Institute: New Hampshire
Year Established: 2017 Start Date: 2017-03-01 End Date: 2018-02-28
Total Federal Funds: $12,192 Total Non-Federal Funds: $30,517
Principal Investigators: June HammondRowan
Abstract: Land use and development are shaped by the plans and development decisions made at the local level by local Planning Boards. Land development has long been recognized to impact both the quality and quantity of stormwater causing pollution and flooding creating a major and growing challenge nationwide by imposing serious impacts on water quality, public health and local economies (USEPA, 2016). This study will analyze New Hampshire municipal Master Plans and local land use regulations to determine how communities are addressing stormwater impacts during the local land use planning process. A comprehensive analysis of the current approaches to addressing stormwater impacts from development in our state will help determine successes and gaps in protecting both the quality and quantity of our water resources. Data for this study will come from publically available Master Plans and land use regulations from New Hampshire communities. Our goal is to sample at least a third of these communities distributed across all of the state’s nine regional planning commissions.
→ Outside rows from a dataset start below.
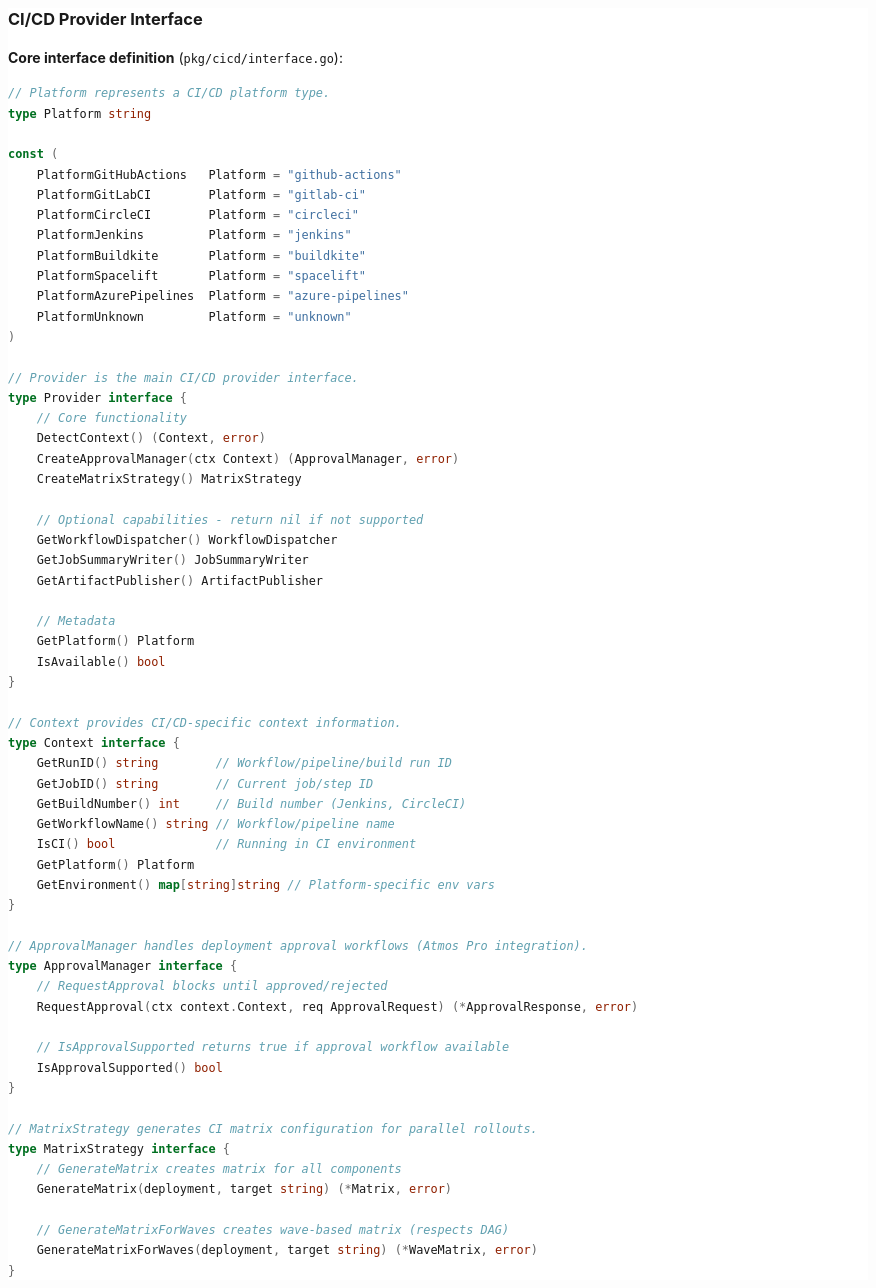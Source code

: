 ### CI/CD Provider Interface

**Core interface definition** (`pkg/cicd/interface.go`):

```go
// Platform represents a CI/CD platform type.
type Platform string

const (
    PlatformGitHubActions   Platform = "github-actions"
    PlatformGitLabCI        Platform = "gitlab-ci"
    PlatformCircleCI        Platform = "circleci"
    PlatformJenkins         Platform = "jenkins"
    PlatformBuildkite       Platform = "buildkite"
    PlatformSpacelift       Platform = "spacelift"
    PlatformAzurePipelines  Platform = "azure-pipelines"
    PlatformUnknown         Platform = "unknown"
)

// Provider is the main CI/CD provider interface.
type Provider interface {
    // Core functionality
    DetectContext() (Context, error)
    CreateApprovalManager(ctx Context) (ApprovalManager, error)
    CreateMatrixStrategy() MatrixStrategy

    // Optional capabilities - return nil if not supported
    GetWorkflowDispatcher() WorkflowDispatcher
    GetJobSummaryWriter() JobSummaryWriter
    GetArtifactPublisher() ArtifactPublisher

    // Metadata
    GetPlatform() Platform
    IsAvailable() bool
}

// Context provides CI/CD-specific context information.
type Context interface {
    GetRunID() string        // Workflow/pipeline/build run ID
    GetJobID() string        // Current job/step ID
    GetBuildNumber() int     // Build number (Jenkins, CircleCI)
    GetWorkflowName() string // Workflow/pipeline name
    IsCI() bool              // Running in CI environment
    GetPlatform() Platform
    GetEnvironment() map[string]string // Platform-specific env vars
}

// ApprovalManager handles deployment approval workflows (Atmos Pro integration).
type ApprovalManager interface {
    // RequestApproval blocks until approved/rejected
    RequestApproval(ctx context.Context, req ApprovalRequest) (*ApprovalResponse, error)

    // IsApprovalSupported returns true if approval workflow available
    IsApprovalSupported() bool
}

// MatrixStrategy generates CI matrix configuration for parallel rollouts.
type MatrixStrategy interface {
    // GenerateMatrix creates matrix for all components
    GenerateMatrix(deployment, target string) (*Matrix, error)

    // GenerateMatrixForWaves creates wave-based matrix (respects DAG)
    GenerateMatrixForWaves(deployment, target string) (*WaveMatrix, error)
}
```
Master Plans in New Hampshire are required to have a vision and land use sections and these components will be analyzed using NVivo qualitative research software to determine if municipalities recognize stormwater impacts how they address these impacts. Land use regulations (Subdivision and Site Plan Review Regulations, Zoning Ordinances) will also be reviewed using a scorecard based system to evaluate the approaches used in municipalities to control stormwater. The results of our research will reveal how our communities have developed and implemented planning goals to address stormwater impacts which will be useful to planners, communities, organizations, and agencies engaged in stormwater management across New Hampshire.